Moltbot Gets a Brain

Last weekend Apple Mac Minis sold out everywhere. People are hyped about running local AI assistants. I got hyped too—and went further. Instead of a Mac Mini, I built a home research lab.

What I’m Building

Moltbot is an AI assistant that runs 24/7. It connects through WhatsApp and Slack, remembers context across weeks, and actually does things instead of just answering questions.

I’m setting it up to help run my business:

Process emails, categorize them, draft replies
Pull daily briefings—calendar, tasks, news
Debug code: send it an error, get the fix applied
Manage Git workflows from my phone—commits, PRs, reviews
Run automated monitoring via cron—server status, API health, notifications
Work on problems while I sleep, or work alongside me when I’m awake

The Hardware

Two ASUS Ascent GX10 units—same chip as the NVIDIA DGX Spark, 128GB unified memory each. Daisy-chain them for 256GB as a single pool.

An RTX 5090 laptop running Ubuntu 24.04 is where Moltbot actually lives. That’s my interface—I talk to it through the mic, it responds through speakers. The laptop handles the fast layer while the GX10 cluster handles the heavy thinking.

Around $11.5k total.

What It Runs

On the GX10 cluster (256GB):

MiniMax M2.1 (150GB) — The brain. Handles reasoning, planning, and code.
Qwen2.5-VL-72B (47GB) — Vision. Can see screenshots and read documents.
FLUX 2 Dev (24GB) — Image generation.
Working memory (27GB) — 204k tokens of active context.
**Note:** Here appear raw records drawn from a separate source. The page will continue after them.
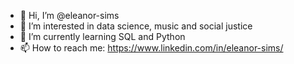 - 👋 Hi, I’m @eleanor-sims
- 👀 I’m interested in data science, music and social justice
- 🌱 I’m currently learning SQL and Python
- 📫 How to reach me: https://www.linkedin.com/in/eleanor-sims/

<!---
eleanor-sims/eleanor-sims is a ✨ special ✨ repository because its `README.md` (this file) appears on your GitHub profile.
You can click the Preview link to take a look at your changes.
--->
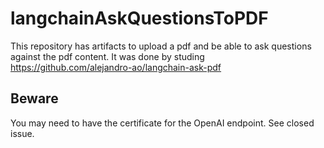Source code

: # langchainAskQuestionsToPDF
This repository has artifacts to upload a pdf and be able to ask questions against the pdf content.
It was done by studing https://github.com/alejandro-ao/langchain-ask-pdf

## Beware
You may need to have the certificate for the OpenAI endpoint. See closed issue.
Everything loaded at once, no swapping.

On the 5090 laptop (24GB):

Qwen3-30B-A3B (18GB) — Fast responses and simple tasks.
Whisper (3GB) — Speech-to-text so I can talk to it.
TTS (3GB) — Voice output so it can talk back.

The laptop is the frontend. The cluster is the backend. I speak, the laptop transcribes, routes to the cluster for thinking, gets the response, and speaks it back.

The Tiered Brain

Not every task needs the same model. The system routes work based on complexity:

Qwen3-30B on the laptop handles quick responses, routing decisions, simple logic. It’s fast and keeps the interaction feeling snappy.

MiniMax M2.1 on the cluster handles the real thinking—planning, coding, reasoning through problems. It can run 20+ tasks in parallel. This is the default brain for most work.

Opus 4.5 via Claude Code handles the hard stuff—architecture decisions, final code review, debugging when MiniMax gets stuck, research deep dives. It’s the specialist you call in when the problem actually needs it.

This stays within ToS because Opus isn’t the 24/7 brain—MiniMax is. A lot of people got banned trying to run Claude Code as their always-on assistant. That’s not how I’m using it. MiniMax handles the constant work locally. Opus only gets called for specific tasks that actually need it, with pauses between calls, during normal hours. The local stack does the grind. Opus does precision strikes.

The Curve

Open source caught up this year. Llama 3.3 70B runs on a MacBook Pro. DeepSeek-R1 matches GPT-5 on coding benchmarks. Qwen3-Coder became the most downloaded AI system in January.

This is exponential growth. Each improvement builds on the last—community contributors exploring different architectures, new techniques getting implemented within weeks of discovery. What needed a datacenter 18 months ago runs on hardware you can buy.

The infrastructure I’m building now will run better models every six months. I’m not buying for today’s capabilities. I’m buying for the trajectory.

Memory prices are up 40% year over year. The window to build this affordably is closing. But the tech is ready—the models are capable, the agentic systems are mature enough. Good time for early adopters. I’m building now.